▶ What is required
All the data should be repeated exactly. Any image in it is left out.

(Dataset entries)
********
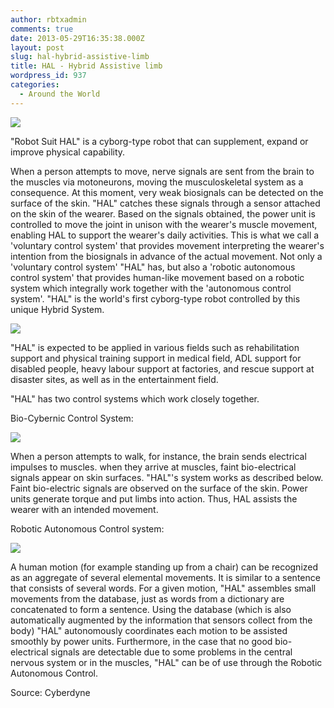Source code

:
 ```yaml
---
author: rbtxadmin
comments: true
date: 2013-05-29T16:35:38.000Z
layout: post
slug: hal-hybrid-assistive-limb
title: HAL - Hybrid Assistive limb
wordpress_id: 937
categories:
  - Around the World
---
```


![](http://techon.nikkeibp.co.jp/english/NEWS_EN/20080417/150611/4A.jpg)

"Robot Suit HAL" is a cyborg-type robot that can supplement, expand or improve physical capability.

When a person attempts to move, nerve signals are sent from the brain to the muscles via motoneurons, moving the musculoskeletal system as a consequence. At this moment, very weak biosignals can be detected on the surface of the skin. "HAL" catches these signals through a sensor attached on the skin of the wearer. Based on the signals obtained, the power unit is controlled to move the joint in unison with the wearer's muscle movement, enabling HAL to support the wearer's daily activities. This is what we call a 'voluntary control system' that provides movement interpreting the wearer's intention from the biosignals in advance of the actual movement. Not only a 'voluntary control system' "HAL" has, but also a 'robotic autonomous control system' that provides human-like movement based on a robotic system which integrally work together with the 'autonomous control system'. "HAL" is the world's first cyborg-type robot controlled by this unique Hybrid System.

![](http://myimages.bravenet.com/168/921/119/0/cyberdyne.jpg)

"HAL" is expected to be applied in various fields such as rehabilitation support and physical training support in medical field, ADL support for disabled people, heavy labour support at factories, and rescue support at disaster sites, as well as in the entertainment field.

"HAL" has two control systems which work closely together.

Bio-Cybernic Control System:

![](http://mikeshouts.com/wp-content/uploads/2011/01/Cyberdyne-Robot-Suit-HAL-544x311px.jpg)

When a person attempts to walk, for instance, the brain sends electrical impulses to muscles. when they arrive at muscles, faint bio-electrical signals appear on skin surfaces. "HAL"'s system works as described below. Faint bio-electric signals are observed on the surface of the skin. Power units generate torque and put limbs into action. Thus, HAL assists the wearer with an intended movement.

Robotic Autonomous Control system:

![](http://www.extremetech.com/wp-content/uploads/2012/11/Hal-Exoskeleton.jpg)

A human motion (for example standing up from a chair) can be recognized as an aggregate of several elemental movements. It is similar to a sentence that consists of several words. For a given motion, "HAL" assembles small movements from the database, just as words from a dictionary are concatenated to form a sentence. Using the database (which is also automatically augmented by the information that sensors collect from the body) "HAL" autonomously coordinates each motion to be assisted smoothly by power units. Furthermore, in the case that no good bio-electrical signals are detectable due to some problems in the central nervous system or in the muscles, "HAL" can be of use through the Robotic Autonomous Control.

Source: Cyberdyne
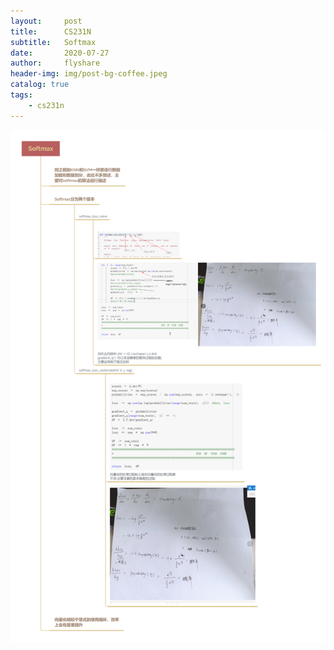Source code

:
 ```yaml
---
layout:     post
title:      CS231N
subtitle:   Softmax
date:       2020-07-27
author:     flyshare
header-img: img/post-bg-coffee.jpeg
catalog: true
tags:
    - cs231n
---
```

![](/img/Softmax.png)
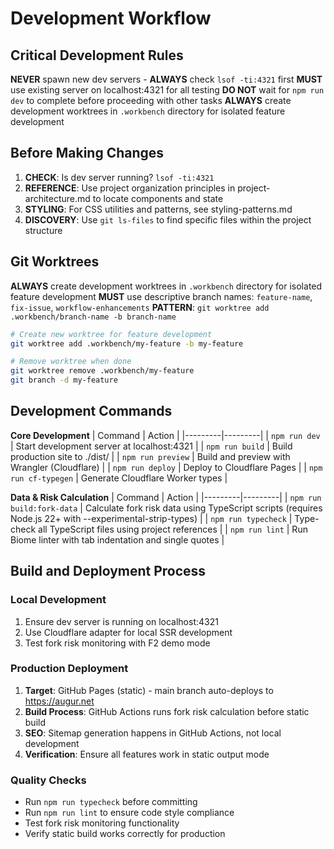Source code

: # Development Workflow

## Critical Development Rules
**NEVER** spawn new dev servers - **ALWAYS** check `lsof -ti:4321` first
**MUST** use existing server on localhost:4321 for all testing
**DO NOT** wait for `npm run dev` to complete before proceeding with other tasks
**ALWAYS** create development worktrees in `.workbench` directory for isolated feature development

## Before Making Changes
1. **CHECK**: Is dev server running? `lsof -ti:4321`
2. **REFERENCE**: Use project organization principles in project-architecture.md to locate components and state
3. **STYLING**: For CSS utilities and patterns, see styling-patterns.md
4. **DISCOVERY**: Use `git ls-files` to find specific files within the project structure

## Git Worktrees
**ALWAYS** create development worktrees in `.workbench` directory for isolated feature development
**MUST** use descriptive branch names: `feature-name`, `fix-issue`, `workflow-enhancements`
**PATTERN**: `git worktree add .workbench/branch-name -b branch-name`

```bash
# Create new worktree for feature development
git worktree add .workbench/my-feature -b my-feature

# Remove worktree when done
git worktree remove .workbench/my-feature
git branch -d my-feature
```

## Development Commands

**Core Development**
| Command | Action |
|---------|---------|
| `npm run dev` | Start development server at localhost:4321 |
| `npm run build` | Build production site to ./dist/ |
| `npm run preview` | Build and preview with Wrangler (Cloudflare) |
| `npm run deploy` | Deploy to Cloudflare Pages |
| `npm run cf-typegen` | Generate Cloudflare Worker types |

**Data & Risk Calculation**
| Command | Action |
|---------|---------|
| `npm run build:fork-data` | Calculate fork risk data using TypeScript scripts (requires Node.js 22+ with --experimental-strip-types) |
| `npm run typecheck` | Type-check all TypeScript files using project references |
| `npm run lint` | Run Biome linter with tab indentation and single quotes |

## Build and Deployment Process

### Local Development
1. Ensure dev server is running on localhost:4321
2. Use Cloudflare adapter for local SSR development
3. Test fork risk monitoring with F2 demo mode

### Production Deployment
1. **Target**: GitHub Pages (static) - main branch auto-deploys to https://augur.net
2. **Build Process**: GitHub Actions runs fork risk calculation before static build
3. **SEO**: Sitemap generation happens in GitHub Actions, not local development
4. **Verification**: Ensure all features work in static output mode

### Quality Checks
- Run `npm run typecheck` before committing
- Run `npm run lint` to ensure code style compliance
- Test fork risk monitoring functionality
- Verify static build works correctly for production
********
▶ Expected answer
Source code

:
 ```yaml
---
author: rbtxadmin
comments: true
date: 2013-05-29T16:35:38.000Z
layout: post
slug: hal-hybrid-assistive-limb
title: HAL - Hybrid Assistive limb
wordpress_id: 937
categories:
  - Around the World
---
```


![](http://techon.nikkeibp.co.jp/english/NEWS_EN/20080417/150611/4A.jpg)

"Robot Suit HAL" is a cyborg-type robot that can supplement, expand or improve physical capability.

When a person attempts to move, nerve signals are sent from the brain to the muscles via motoneurons, moving the musculoskeletal system as a consequence. At this moment, very weak biosignals can be detected on the surface of the skin. "HAL" catches these signals through a sensor attached on the skin of the wearer. Based on the signals obtained, the power unit is controlled to move the joint in unison with the wearer's muscle movement, enabling HAL to support the wearer's daily activities. This is what we call a 'voluntary control system' that provides movement interpreting the wearer's intention from the biosignals in advance of the actual movement. Not only a 'voluntary control system' "HAL" has, but also a 'robotic autonomous control system' that provides human-like movement based on a robotic system which integrally work together with the 'autonomous control system'. "HAL" is the world's first cyborg-type robot controlled by this unique Hybrid System.

![](http://myimages.bravenet.com/168/921/119/0/cyberdyne.jpg)

"HAL" is expected to be applied in various fields such as rehabilitation support and physical training support in medical field, ADL support for disabled people, heavy labour support at factories, and rescue support at disaster sites, as well as in the entertainment field.

"HAL" has two control systems which work closely together.

Bio-Cybernic Control System:

![](http://mikeshouts.com/wp-content/uploads/2011/01/Cyberdyne-Robot-Suit-HAL-544x311px.jpg)

When a person attempts to walk, for instance, the brain sends electrical impulses to muscles. when they arrive at muscles, faint bio-electrical signals appear on skin surfaces. "HAL"'s system works as described below. Faint bio-electric signals are observed on the surface of the skin. Power units generate torque and put limbs into action. Thus, HAL assists the wearer with an intended movement.

Robotic Autonomous Control system:

![](http://www.extremetech.com/wp-content/uploads/2012/11/Hal-Exoskeleton.jpg)

A human motion (for example standing up from a chair) can be recognized as an aggregate of several elemental movements. It is similar to a sentence that consists of several words. For a given motion, "HAL" assembles small movements from the database, just as words from a dictionary are concatenated to form a sentence. Using the database (which is also automatically augmented by the information that sensors collect from the body) "HAL" autonomously coordinates each motion to be assisted smoothly by power units. Furthermore, in the case that no good bio-electrical signals are detectable due to some problems in the central nervous system or in the muscles, "HAL" can be of use through the Robotic Autonomous Control.

Source: Cyberdyne
Source code

:
 ```yaml
---
layout:     post
title:      CS231N
subtitle:   Softmax
date:       2020-07-27
author:     flyshare
header-img: img/post-bg-coffee.jpeg
catalog: true
tags:
    - cs231n
---
```

![](/img/Softmax.png)
Source code

: # Development Workflow

## Critical Development Rules
**NEVER** spawn new dev servers - **ALWAYS** check `lsof -ti:4321` first
**MUST** use existing server on localhost:4321 for all testing
**DO NOT** wait for `npm run dev` to complete before proceeding with other tasks
**ALWAYS** create development worktrees in `.workbench` directory for isolated feature development

## Before Making Changes
1. **CHECK**: Is dev server running? `lsof -ti:4321`
2. **REFERENCE**: Use project organization principles in project-architecture.md to locate components and state
3. **STYLING**: For CSS utilities and patterns, see styling-patterns.md
4. **DISCOVERY**: Use `git ls-files` to find specific files within the project structure

## Git Worktrees
**ALWAYS** create development worktrees in `.workbench` directory for isolated feature development
**MUST** use descriptive branch names: `feature-name`, `fix-issue`, `workflow-enhancements`
**PATTERN**: `git worktree add .workbench/branch-name -b branch-name`

```bash
# Create new worktree for feature development
git worktree add .workbench/my-feature -b my-feature

# Remove worktree when done
git worktree remove .workbench/my-feature
git branch -d my-feature
```

## Development Commands

**Core Development**
| Command | Action |
|---------|---------|
| `npm run dev` | Start development server at localhost:4321 |
| `npm run build` | Build production site to ./dist/ |
| `npm run preview` | Build and preview with Wrangler (Cloudflare) |
| `npm run deploy` | Deploy to Cloudflare Pages |
| `npm run cf-typegen` | Generate Cloudflare Worker types |

**Data & Risk Calculation**
| Command | Action |
|---------|---------|
| `npm run build:fork-data` | Calculate fork risk data using TypeScript scripts (requires Node.js 22+ with --experimental-strip-types) |
| `npm run typecheck` | Type-check all TypeScript files using project references |
| `npm run lint` | Run Biome linter with tab indentation and single quotes |

## Build and Deployment Process

### Local Development
1. Ensure dev server is running on localhost:4321
2. Use Cloudflare adapter for local SSR development
3. Test fork risk monitoring with F2 demo mode

### Production Deployment
1. **Target**: GitHub Pages (static) - main branch auto-deploys to https://augur.net
2. **Build Process**: GitHub Actions runs fork risk calculation before static build
3. **SEO**: Sitemap generation happens in GitHub Actions, not local development
4. **Verification**: Ensure all features work in static output mode

### Quality Checks
- Run `npm run typecheck` before committing
- Run `npm run lint` to ensure code style compliance
- Test fork risk monitoring functionality
- Verify static build works correctly for production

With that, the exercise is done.